Even as early as 1841 the wide-ranging radicalism of his views was observed by Nathaniel Peabody Rogers: ‘If there is a revolution in Scotland within twenty years, the name of John Murray will not be undistinguished in its history.’

==Legacy==

Shortly after the death of the American statesman Henry Clay in 1852, James McCune Smith compared the legacy of Clay's forty years at the heart of American public life with the enduring achievements of John Murray. In favour of the latter, he declared, ‘I cannot help thinking how much more has been done for the cause of human progress by this faithful servant to his own convictions of the truth.’

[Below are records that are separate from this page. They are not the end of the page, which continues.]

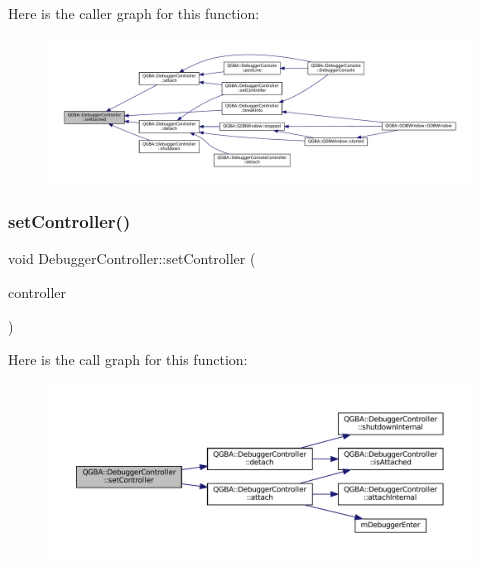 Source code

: Here is the caller graph for this function\+:
\nopagebreak
\begin{figure}[H]
\begin{center}
\leavevmode
\includegraphics[width=350pt]{class_q_g_b_a_1_1_debugger_controller_aed5edc4c60b5c87a2a37c29079665f03_icgraph}
\end{center}
\end{figure}
\mbox{\label{class_q_g_b_a_1_1_debugger_controller_a6be5bfa5408023233de61151d4697519}} 
\subsubsection{\texorpdfstring{set\+Controller()}{setController()}}
{\footnotesize\ttfamily void Debugger\+Controller\+::set\+Controller (\begin{DoxyParamCaption}\item[{std\+::shared\+\_\+ptr$<$ \mbox{\hyperlink{class_q_g_b_a_1_1_core_controller}{Core\+Controller}} $>$}]{controller }\end{DoxyParamCaption})}

Here is the call graph for this function\+:
\nopagebreak
\begin{figure}[H]
\begin{center}
\leavevmode
\includegraphics[width=350pt]{class_q_g_b_a_1_1_debugger_controller_a6be5bfa5408023233de61151d4697519_cgraph}
\end{center}
\end{figure}
\mbox{\label{class_q_g_b_a_1_1_debugger_controller_a63d465bde2ae7098a041e195e96e88e6}} 
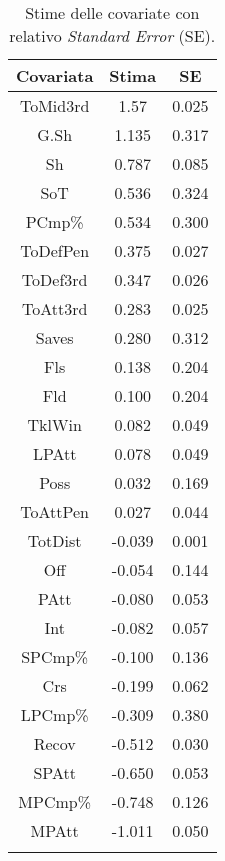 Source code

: \begin{table}[]%
	
	\renewcommand{\arraystretch}{1.7}
	\centering
	\begin{tabular}{c c c }
		\hline	
		
		\textbf{Covariata} & \textbf{Stima} & \textbf{SE} \\	
		\hline
		ToMid3rd & 1.57 & 0.025\\
		G.Sh & 1.135 & 0.317 \\
		Sh & 0.787 & 0.085 \\  
		SoT &  0.536 & 0.324 \\  
		PCmp\% & 0.534 & 0.300 \\
		ToDefPen & 0.375 & 0.027 \\      
		ToDef3rd & 0.347 & 0.026 \\
		ToAtt3rd & 0.283 & 0.025 \\     	     	 
		Saves & 0.280 & 0.312 \\ 
		Fls & 0.138 & 0.204  \\     
		Fld & 0.100 & 0.204  \\
		TklWin &  0.082 & 0.049  \\    
		LPAtt & 0.078 & 0.049  \\ 		
		Poss & 0.032 & 0.169 \\ 
		ToAttPen & 0.027 & 0.044 \\  
		TotDist & -0.039 & 0.001 \\  	
		Off & -0.054 & 0.144  \\
		PAtt & -0.080 & 0.053 \\ 
		Int & -0.082 & 0.057 \\  
		SPCmp\% & -0.100 & 0.136 \\ 
		Crs & -0.199 & 0.062\\  
		LPCmp\% & -0.309 & 0.380 \\ 
		Recov &  -0.512 & 0.030 \\        
		SPAtt & -0.650 & 0.053 \\     
		MPCmp\% & -0.748 & 0.126 \\
		MPAtt & -1.011 & 0.050 \\     		     		   		    
		\hline
		& &  \\
		
	\end{tabular} \hbox{}
\caption{Stime delle covariate con relativo \emph{Standard 
		Error} (SE).} \label{tab:BTC2} 
     
\end{table}

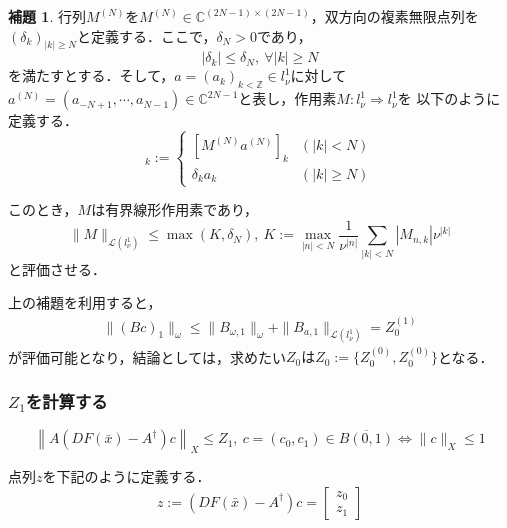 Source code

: \documentclass[11pt,a4paper]{jsarticle}
\theoremstyle{definition}
\newtheorem{lmm}{補題}
\begin{document}
\begin{lmm}
  行列$M^{(N)}$を$M^{(N)} \in \mathbb{C}^{(2N-1) \times (2N-1)}$，双方向の複素無限点列を$(\delta_k)_{|k| \geq N}$と定義する．ここで，$\delta_N > 0$であり，
  \begin{equation*}
    |\delta_k| \leq \delta_N,\ \forall |k| \geq N
  \end{equation*}
  を満たすとする．そして，$a=(a_k)_{k<\mathbb{Z}} \in l_\nu^1$に対して$a^{(N)}=(a_{-N+1},\cdots,a_{N-1})\in \mathbb{C}^{2N-1}$と表し，作用素$M:l_\nu^1 \Rightarrow l_\nu^1$を
  以下のように定義する．
  \begin{equation*}
    [Ma]_k := \begin{cases}
      [M^{(N)}a^{(N)}]_k & (|k|<N)     \\
      \delta_k a_k       & (|k|\geq N)
    \end{cases}
  \end{equation*}

  このとき，$M$は有界線形作用素であり，
  \begin{equation*}
    \|M\|_{\mathcal{L}(l_\nu^1)} \leq \max \left( K,\delta_N \right),\ K:=\max_{|n|<N} \frac{1}{\nu^{|n|}} \sum_{|k|<N} |M_{n,k}| \nu^{|k|}
  \end{equation*}
  と評価させる．
\end{lmm}

上の補題を利用すると，
\begin{eqnarray}
  \|(Bc)_1\|_\omega \leq \|B_{\omega,1}\|_\omega + \|B_{a,1}\|_{\mathcal{L}(l_\nu^1)} = Z_0^{(1)}
\end{eqnarray}
が評価可能となり，結論としては，求めたい$Z_0はZ_0:=\{Z_0^{(0)},Z_0^{(0)}\}$となる．

\subsubsection{$Z_1$を計算する}
\begin{equation*}
  \left\| A \left( DF \left( \bar{x} \right) - A^\dagger \right) c \right\|_X \leq Z_1,\ c=(c_0,c_1) \in \overline{B(0,1)} \Leftrightarrow \|c\|_X \leq 1
\end{equation*}

点列$z$を下記のように定義する．
\begin{equation}
  z := \left(DF(\bar{x})-A^\dagger\right)c = \begin{bmatrix}
    z_0 \\
    z_1
  \end{bmatrix}
\end{equation}
\end{document}
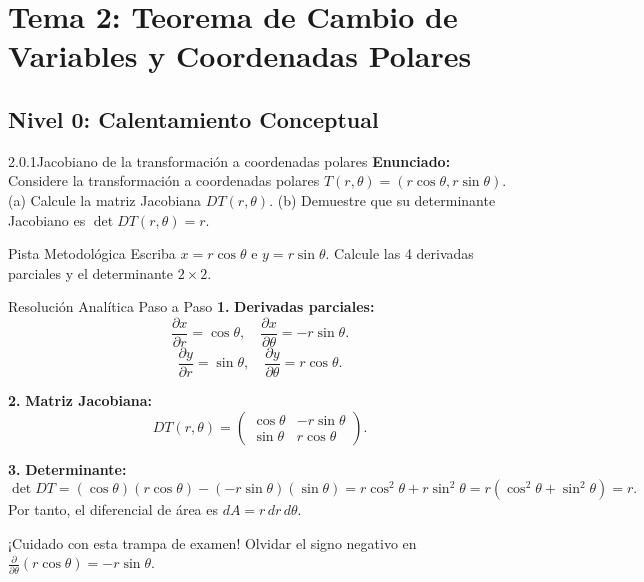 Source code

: \documentclass[11pt,a4paper]{article}
\begin{document}
\section{Tema 2: Teorema de Cambio de Variables y Coordenadas Polares}

\subsection{Nivel 0: Calentamiento Conceptual}

\begin{nivelbox}{2.0.1}{Jacobiano de la transformación a coordenadas polares}
\textbf{Enunciado:}\\
Considere la transformación a coordenadas polares $T(r, \theta) = (r\cos\theta, r\sin\theta)$.
(a) Calcule la matriz Jacobiana $DT(r, \theta)$.
(b) Demuestre que su determinante Jacobiano es $\det DT(r, \theta) = r$.

\begin{observacionbox}{Pista Metodológica}
Escriba $x = r\cos\theta$ e $y = r\sin\theta$. Calcule las 4 derivadas parciales y el determinante $2 \times 2$.
\end{observacionbox}

\begin{ejerciciobox}{Resolución Analítica Paso a Paso}
\smallskip\noindent\textbf{1.} \textbf{Derivadas parciales:}
\[\frac{\partial x}{\partial r} = \cos\theta, \quad \frac{\partial x}{\partial \theta} = -r\sin\theta.\]
\[\frac{\partial y}{\partial r} = \sin\theta, \quad \frac{\partial y}{\partial \theta} = r\cos\theta.\]

\smallskip\noindent\textbf{2.} \textbf{Matriz Jacobiana:}
\[DT(r,\theta) = \begin{pmatrix} \cos\theta & -r\sin\theta \\ \sin\theta & r\cos\theta \end{pmatrix}.\]

\smallskip\noindent\textbf{3.} \textbf{Determinante:}
\[\det DT = (\cos\theta)(r\cos\theta) - (-r\sin\theta)(\sin\theta) = r\cos^2\theta + r\sin^2\theta = r(\cos^2\theta + \sin^2\theta) = r.\]
Por tanto, el diferencial de área es $dA = r \, dr \, d\theta$.
\end{ejerciciobox}

\begin{errorbox}{¡Cuidado con esta trampa de examen!}
Olvidar el signo negativo en $\frac{\partial}{\partial \theta}(r\cos\theta) = -r\sin\theta$.
\end{errorbox}
\end{nivelbox}
\bigskip
\end{document}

==Service with Forth & Clyde Canal Company==

Murray's paternal family had intermarried with the influential Oswalds of Shieldhall, and he was able to engage the support of his kinsman James Oswald, MP for Glasgow, for some of the Emancipation Society's initiatives. Oswald later became one of the Society's vice-presidents, and he was also instrumental in obtaining employment for Murray with the Forth and Clyde Canal Company.

While an inspector of works for the Company in 1828, Murray recommended the navigational trials which ultimately led to the Canal being used by steam vessels, thereby overcoming the generally prevailing prejudice against such use and resulting in the Canal becoming the principal conduit for Glasgow-manufactured goods to the ports on the Firth of Forth. He was subsequently made Collector for the company. This appointment brought with it the house at Bowling Bay which was visited by many transatlantic abolitionists.

==Death and family==

Murray died at Bowling, after successive attacks of paralysis, on 26 March 1849. He left a widow, Anne, née Thomson (a committee member of the Glasgow Ladies’ Auxiliary Emancipation Society from its formation in 1834 until her death in 1850). The couple had two sons and a daughter. Each of the children was involved in their father's work from an early age. The elder boy, James Oswald Murray (1823–70), contributed verses in support of the abolitionist cause to various publications, and arranged the printing of the French translation of Frederick Douglass’s Narrative in 1847, but was so impregnated with ‘the Garrison spirit’ that Elihu Burritt had to abandon plans to involve him in his peace campaign. James Oswald Murray was also an able artist whose portraits included that of his father, drawn at Bowling in April 1848.